Copy each line of the records that includes "this".

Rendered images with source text
• • • •

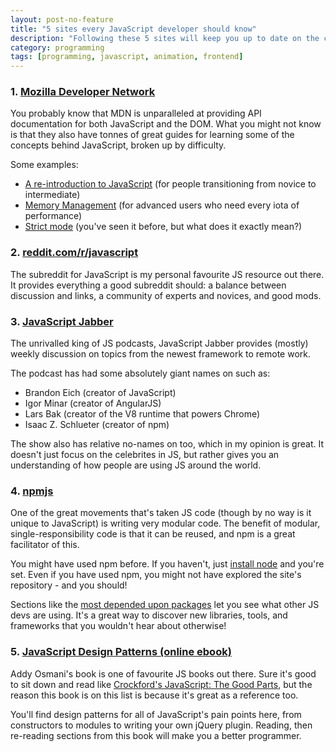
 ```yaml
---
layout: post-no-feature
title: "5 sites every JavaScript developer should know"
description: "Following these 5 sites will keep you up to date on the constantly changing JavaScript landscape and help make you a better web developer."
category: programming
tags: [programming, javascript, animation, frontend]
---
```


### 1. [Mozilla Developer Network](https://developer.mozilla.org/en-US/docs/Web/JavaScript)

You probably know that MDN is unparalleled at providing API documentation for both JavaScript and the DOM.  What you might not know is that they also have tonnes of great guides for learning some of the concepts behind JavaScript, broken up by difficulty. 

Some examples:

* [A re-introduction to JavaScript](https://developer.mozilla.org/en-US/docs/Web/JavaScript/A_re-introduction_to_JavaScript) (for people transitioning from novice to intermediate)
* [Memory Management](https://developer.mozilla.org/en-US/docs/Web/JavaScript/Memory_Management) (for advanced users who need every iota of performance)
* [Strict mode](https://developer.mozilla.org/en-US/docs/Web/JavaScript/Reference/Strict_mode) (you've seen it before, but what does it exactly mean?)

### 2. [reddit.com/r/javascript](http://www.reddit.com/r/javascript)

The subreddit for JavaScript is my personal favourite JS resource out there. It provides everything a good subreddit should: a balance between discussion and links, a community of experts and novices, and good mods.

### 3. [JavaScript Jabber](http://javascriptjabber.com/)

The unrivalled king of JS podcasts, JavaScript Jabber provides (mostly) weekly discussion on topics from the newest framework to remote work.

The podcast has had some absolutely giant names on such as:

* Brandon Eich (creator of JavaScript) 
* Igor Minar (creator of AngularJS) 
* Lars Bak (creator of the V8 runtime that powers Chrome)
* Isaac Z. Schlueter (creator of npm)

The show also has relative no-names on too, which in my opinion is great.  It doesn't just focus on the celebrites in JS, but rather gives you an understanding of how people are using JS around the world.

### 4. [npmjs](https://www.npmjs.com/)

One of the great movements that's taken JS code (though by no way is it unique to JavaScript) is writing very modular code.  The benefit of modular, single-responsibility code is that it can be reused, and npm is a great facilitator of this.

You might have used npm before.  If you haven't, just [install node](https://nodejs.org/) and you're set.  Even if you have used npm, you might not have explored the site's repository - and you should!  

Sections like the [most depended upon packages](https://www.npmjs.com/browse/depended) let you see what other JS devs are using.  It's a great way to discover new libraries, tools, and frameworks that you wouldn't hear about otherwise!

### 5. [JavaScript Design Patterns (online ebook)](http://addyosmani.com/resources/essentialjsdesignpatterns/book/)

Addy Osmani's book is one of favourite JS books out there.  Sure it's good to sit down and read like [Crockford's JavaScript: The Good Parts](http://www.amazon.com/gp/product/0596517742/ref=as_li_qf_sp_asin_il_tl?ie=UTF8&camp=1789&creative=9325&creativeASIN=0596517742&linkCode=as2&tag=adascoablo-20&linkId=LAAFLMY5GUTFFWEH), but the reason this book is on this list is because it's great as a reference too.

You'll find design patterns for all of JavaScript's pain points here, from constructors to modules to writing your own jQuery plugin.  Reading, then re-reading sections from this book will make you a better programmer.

• • • •

(Solution to the exercise)
One of the great movements that's taken JS code (though by no way is it unique to JavaScript) is writing very modular code.  The benefit of modular, single-responsibility code is that it can be reused, and npm is a great facilitator of this.
Addy Osmani's book is one of favourite JS books out there.  Sure it's good to sit down and read like [Crockford's JavaScript: The Good Parts](http://www.amazon.com/gp/product/0596517742/ref=as_li_qf_sp_asin_il_tl?ie=UTF8&camp=1789&creative=9325&creativeASIN=0596517742&linkCode=as2&tag=adascoablo-20&linkId=LAAFLMY5GUTFFWEH), but the reason this book is on this list is because it's great as a reference too.
You'll find design patterns for all of JavaScript's pain points here, from constructors to modules to writing your own jQuery plugin.  Reading, then re-reading sections from this book will make you a better programmer.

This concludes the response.